I look into his face and it brings up clear, deep flashbacks of that night: him driving like a maniac, fucking with people on the road just to inflate the ignorant cowboy in him. The panic coursing through his eyes when he realized what happened. “You look like a bucket of shit,” I tell him.

“I can appreciate that.”

“How'd you find me?”

“Your dad.”

“You went over to my dad's? That's ballsy of you.”

“Actually, he kind of came to me.”

“Did he?
Sent you down here to get some dirt on me, huh?”

“It's not like that, man. He's worried about you.”

“Too late.”

“Says you're really skinny. And he's right.”

“Then tell him to send me a quiche.” I try to pass him making for my building. He stands in my way.

“He doesn't blame me, Jake. And you neither.”

“Yeah, right. Then why doesn't he drop the charges?”

“I'm sorry. JT.”

“Oh, please.” I get past him, but stop when he yells behind me.

“Jesus fuck, Jake. Can you loosen the fucking hook you got on me already?”

“Oh here it is. I get it now: If I cop to my end of it you feel better, right? Right?”

“It was my stupid fucking idea, OK? But how long could everyone have just done nothing? At least we tried to help her, JT. I'm sorry, OK.”

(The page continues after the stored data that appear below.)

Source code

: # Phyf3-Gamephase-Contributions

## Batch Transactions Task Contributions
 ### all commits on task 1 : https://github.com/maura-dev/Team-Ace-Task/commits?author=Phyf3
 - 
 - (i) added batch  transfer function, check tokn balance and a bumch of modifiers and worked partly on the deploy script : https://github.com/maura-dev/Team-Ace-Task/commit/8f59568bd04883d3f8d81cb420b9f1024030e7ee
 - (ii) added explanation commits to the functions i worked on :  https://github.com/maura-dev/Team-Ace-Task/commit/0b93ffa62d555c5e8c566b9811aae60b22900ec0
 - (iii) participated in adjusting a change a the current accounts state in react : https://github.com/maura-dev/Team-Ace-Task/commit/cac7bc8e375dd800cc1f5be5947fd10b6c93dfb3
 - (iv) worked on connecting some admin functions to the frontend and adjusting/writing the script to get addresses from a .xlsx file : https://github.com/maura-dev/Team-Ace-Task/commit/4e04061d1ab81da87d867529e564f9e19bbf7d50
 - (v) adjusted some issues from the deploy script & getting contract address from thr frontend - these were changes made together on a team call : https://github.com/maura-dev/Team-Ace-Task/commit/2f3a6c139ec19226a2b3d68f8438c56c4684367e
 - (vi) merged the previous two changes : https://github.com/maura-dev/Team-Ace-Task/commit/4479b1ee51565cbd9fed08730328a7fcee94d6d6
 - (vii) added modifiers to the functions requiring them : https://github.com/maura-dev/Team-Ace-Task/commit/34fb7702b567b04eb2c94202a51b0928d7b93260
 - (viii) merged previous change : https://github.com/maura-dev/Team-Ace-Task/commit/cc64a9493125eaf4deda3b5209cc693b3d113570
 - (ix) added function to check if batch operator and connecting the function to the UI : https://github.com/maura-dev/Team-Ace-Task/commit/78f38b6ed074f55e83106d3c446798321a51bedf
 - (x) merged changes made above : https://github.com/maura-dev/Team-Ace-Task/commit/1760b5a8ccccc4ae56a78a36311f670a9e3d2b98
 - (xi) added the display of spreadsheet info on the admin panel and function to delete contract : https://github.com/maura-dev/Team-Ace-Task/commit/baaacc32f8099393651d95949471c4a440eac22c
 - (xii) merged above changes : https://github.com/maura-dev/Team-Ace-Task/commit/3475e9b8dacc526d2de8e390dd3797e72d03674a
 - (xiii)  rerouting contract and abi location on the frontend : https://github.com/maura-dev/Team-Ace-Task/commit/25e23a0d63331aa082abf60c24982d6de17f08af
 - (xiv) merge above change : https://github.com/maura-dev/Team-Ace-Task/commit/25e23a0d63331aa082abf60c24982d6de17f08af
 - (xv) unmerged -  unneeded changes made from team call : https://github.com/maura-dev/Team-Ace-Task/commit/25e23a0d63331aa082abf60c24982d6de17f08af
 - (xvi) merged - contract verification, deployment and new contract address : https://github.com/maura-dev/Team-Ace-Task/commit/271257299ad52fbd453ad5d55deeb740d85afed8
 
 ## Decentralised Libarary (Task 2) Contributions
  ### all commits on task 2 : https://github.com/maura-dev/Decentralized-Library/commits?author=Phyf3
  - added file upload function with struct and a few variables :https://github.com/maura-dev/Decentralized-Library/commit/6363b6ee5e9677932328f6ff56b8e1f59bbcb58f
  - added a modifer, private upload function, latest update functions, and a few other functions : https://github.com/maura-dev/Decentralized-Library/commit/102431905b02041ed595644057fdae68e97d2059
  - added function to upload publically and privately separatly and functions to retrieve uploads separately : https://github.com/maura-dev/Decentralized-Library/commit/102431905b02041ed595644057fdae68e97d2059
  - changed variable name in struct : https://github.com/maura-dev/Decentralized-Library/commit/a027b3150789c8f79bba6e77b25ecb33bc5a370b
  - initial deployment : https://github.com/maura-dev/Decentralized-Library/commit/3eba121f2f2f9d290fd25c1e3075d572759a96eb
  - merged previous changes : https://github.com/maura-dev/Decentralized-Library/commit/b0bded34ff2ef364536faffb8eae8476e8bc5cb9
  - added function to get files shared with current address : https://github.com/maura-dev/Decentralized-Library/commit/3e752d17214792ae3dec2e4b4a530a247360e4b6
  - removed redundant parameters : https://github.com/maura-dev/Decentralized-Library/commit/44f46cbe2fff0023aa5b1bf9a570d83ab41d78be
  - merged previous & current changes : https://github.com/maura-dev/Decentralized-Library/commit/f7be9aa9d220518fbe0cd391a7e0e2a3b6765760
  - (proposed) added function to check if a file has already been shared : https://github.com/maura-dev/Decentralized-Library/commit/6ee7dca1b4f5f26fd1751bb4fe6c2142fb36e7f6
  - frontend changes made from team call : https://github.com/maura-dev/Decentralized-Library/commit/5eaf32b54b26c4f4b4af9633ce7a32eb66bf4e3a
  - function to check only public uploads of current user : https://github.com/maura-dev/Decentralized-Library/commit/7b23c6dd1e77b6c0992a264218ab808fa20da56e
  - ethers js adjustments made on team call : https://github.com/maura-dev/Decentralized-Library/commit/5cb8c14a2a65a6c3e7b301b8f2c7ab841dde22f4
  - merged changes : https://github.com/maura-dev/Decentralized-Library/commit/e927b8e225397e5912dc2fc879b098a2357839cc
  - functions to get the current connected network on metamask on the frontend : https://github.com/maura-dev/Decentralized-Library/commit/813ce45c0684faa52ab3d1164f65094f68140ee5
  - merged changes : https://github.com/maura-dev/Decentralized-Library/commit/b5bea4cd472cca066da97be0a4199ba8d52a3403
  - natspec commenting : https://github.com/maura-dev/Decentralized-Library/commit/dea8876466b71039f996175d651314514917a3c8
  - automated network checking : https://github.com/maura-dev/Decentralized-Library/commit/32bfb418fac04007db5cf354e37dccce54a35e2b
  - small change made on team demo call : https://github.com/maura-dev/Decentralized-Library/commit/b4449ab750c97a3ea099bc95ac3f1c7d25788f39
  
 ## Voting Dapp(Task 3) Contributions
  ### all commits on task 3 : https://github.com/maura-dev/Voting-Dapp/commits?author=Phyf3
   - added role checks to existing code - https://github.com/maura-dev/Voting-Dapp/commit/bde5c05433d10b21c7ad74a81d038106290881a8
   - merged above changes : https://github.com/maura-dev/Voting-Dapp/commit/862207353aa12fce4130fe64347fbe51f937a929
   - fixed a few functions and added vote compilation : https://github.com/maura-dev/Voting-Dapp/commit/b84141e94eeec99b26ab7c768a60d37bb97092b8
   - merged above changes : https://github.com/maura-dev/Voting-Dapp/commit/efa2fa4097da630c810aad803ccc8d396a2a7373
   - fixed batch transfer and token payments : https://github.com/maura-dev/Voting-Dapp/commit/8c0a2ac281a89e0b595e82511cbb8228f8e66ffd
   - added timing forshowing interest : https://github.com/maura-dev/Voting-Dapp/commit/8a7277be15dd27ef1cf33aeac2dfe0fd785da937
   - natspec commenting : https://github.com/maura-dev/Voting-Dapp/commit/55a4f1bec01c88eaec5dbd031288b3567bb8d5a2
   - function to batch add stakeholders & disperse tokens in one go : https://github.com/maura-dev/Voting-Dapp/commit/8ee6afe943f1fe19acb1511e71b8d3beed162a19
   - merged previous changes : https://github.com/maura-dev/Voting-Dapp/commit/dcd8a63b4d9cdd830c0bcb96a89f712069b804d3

“No, you're pathetic. If you had my head for one fucking night, sorry wouldn't even enter into that shit, You'd fuckin crap out your insides, man. You'd be like: Holy shit, am I hot? Am I cold? Can I speak? How come I can't feel my arms? Am I seeing shit?” I get up in his face; he flinches back a step. “You'd believe there's no way you're making it through the night. And you'd wonder if you should take yourself to hell and be done with it. And we both know that's what you'd do. You're not tough. Take away your looks and you ain't shit. Admit it dick smack, the whole thing was about you and you, not about helping Danielle.”

He leans against the building, head to the sky, the beer dangling in his hand, his eyes welling up.

“Bout fuckin time. Now leave.”

“It was my fault.” Words barely coming out.

“Leave.”

He rolls his back against the building, pushes off and walks in the opposite direction from my apartment.